Early morning hours are blocked until a week before they occur, so as to be able to cater for issues that need immediate attention. For ILPS group members, projects and MSc students, I'm using the general set-up of standing meetings:
- Weekly meetings with PhD students, 45 minutes
- Weekly meetings with the postdocs, 30 minutes
- Weekly meetings with MSc and project students, 30 minutes; less frequent once things are up and running
- Twice a week short meetings with "free floating" support staff (ie support staff not employed by a specific project)
- MSc students will also get a second supervisor, typically a postdoc or advanced PhD student; the supervisor comes along to the weekly MSc student meeting
- Re-instate the "Cooking Club" for MSc students, with meetings every two or three weeks, where all MSc students do a quick one minute report of what they are up to, and where 2 of them present in a bit more details (15 minutes each) what the current state of their work is, what problems they are running into, what solutions they're considering, etc etc etc.

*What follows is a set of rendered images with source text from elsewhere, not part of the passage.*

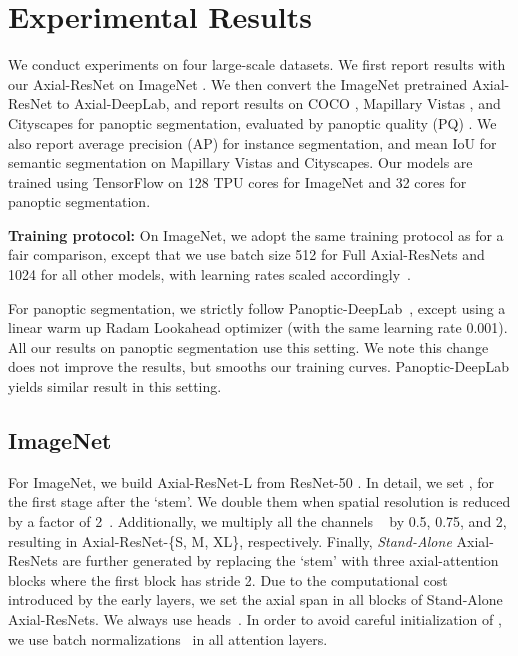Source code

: \documentclass[runningheads]{llncs}
\begin{document}
 \section{Experimental Results}
\label{sec:experiments}
We conduct experiments on four large-scale datasets. We first report results with our Axial-ResNet on ImageNet \cite{russakovsky2015imagenet}. We then convert the ImageNet pretrained Axial-ResNet to Axial-DeepLab, and report results on COCO \cite{lin2014microsoft}, Mapillary Vistas \cite{neuhold2017mapillary}, and Cityscapes \cite{Cordts2016Cityscapes} for panoptic segmentation, evaluated by panoptic quality (PQ) \cite{kirillov2018panoptic}. We also report average precision (AP) for instance segmentation, and mean IoU for semantic segmentation on Mapillary Vistas and Cityscapes. Our models are trained using TensorFlow \cite{tensorflow-osdi2016} on 128 TPU cores for ImageNet and 32 cores for panoptic segmentation.

{\bf Training protocol:} On ImageNet, we adopt the same training protocol as \cite{parmar2019stand} for a fair comparison, except that we use batch size 512 for Full Axial-ResNets and 1024 for all other models, with learning rates scaled accordingly~\cite{goyal2017accurate}.

For panoptic segmentation, we strictly follow Panoptic-DeepLab~\cite{cheng2019panoptic}, except using a linear warm up Radam \cite{liu2019variance} Lookahead \cite{zhang2019lookahead} optimizer (with the same learning rate 0.001). All our results on panoptic segmentation use this setting. We note this change does not improve the results, but smooths our training curves. Panoptic-DeepLab yields similar result in this setting.

\subsection{ImageNet}

For ImageNet, we build Axial-ResNet-L from ResNet-50 \cite{he2016deep}. In detail, we set ,  for the first stage after the `stem'. We double them when spatial resolution is reduced by a factor of 2~\cite{simonyan2014very}. Additionally, we multiply all the channels ~\cite{howard2017mobilenets,sandler2018mobilenetv2,howard2019searching} by 0.5, 0.75, and 2, resulting in Axial-ResNet-\{S, M, XL\}, respectively. Finally, {\it Stand-Alone} Axial-ResNets are further generated by replacing the `stem' with three axial-attention blocks where the first block has stride 2. Due to the computational cost introduced by the early layers, we set the axial span  in all blocks of Stand-Alone Axial-ResNets. We always use  heads~\cite{parmar2019stand}. In order to avoid careful initialization of , we use batch normalizations~\cite{ioffe2015batch} in all attention layers.
\end{document}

- Weekly search meeting, 30 minutes
- ISLA seminar, 60 minutes
- Project meetings for larger projects
Simple things to help make life easier and more effective for everyone involved:
- At the agreed upon time show up and enter my office, whether I am in a meeting, on the phone, or not
- Bring an agenda for the meeting; the first thing to do during the meeting is to tell me what your agenda is; if you don't have an agenda, the meeting is over
- Supervision is two-way traffic. It's collaboration. To facilitate this, set up a wiki in which you keep a record of your research activities, document reading activities, theoretical advances, experimental work and results, etc. Make sure that I can read and edit it, wherever I am. Include brief reports of our meetings on your wiki, with action items made explicit.
- There are plenty of smart people around you in the institute. Communicate with them!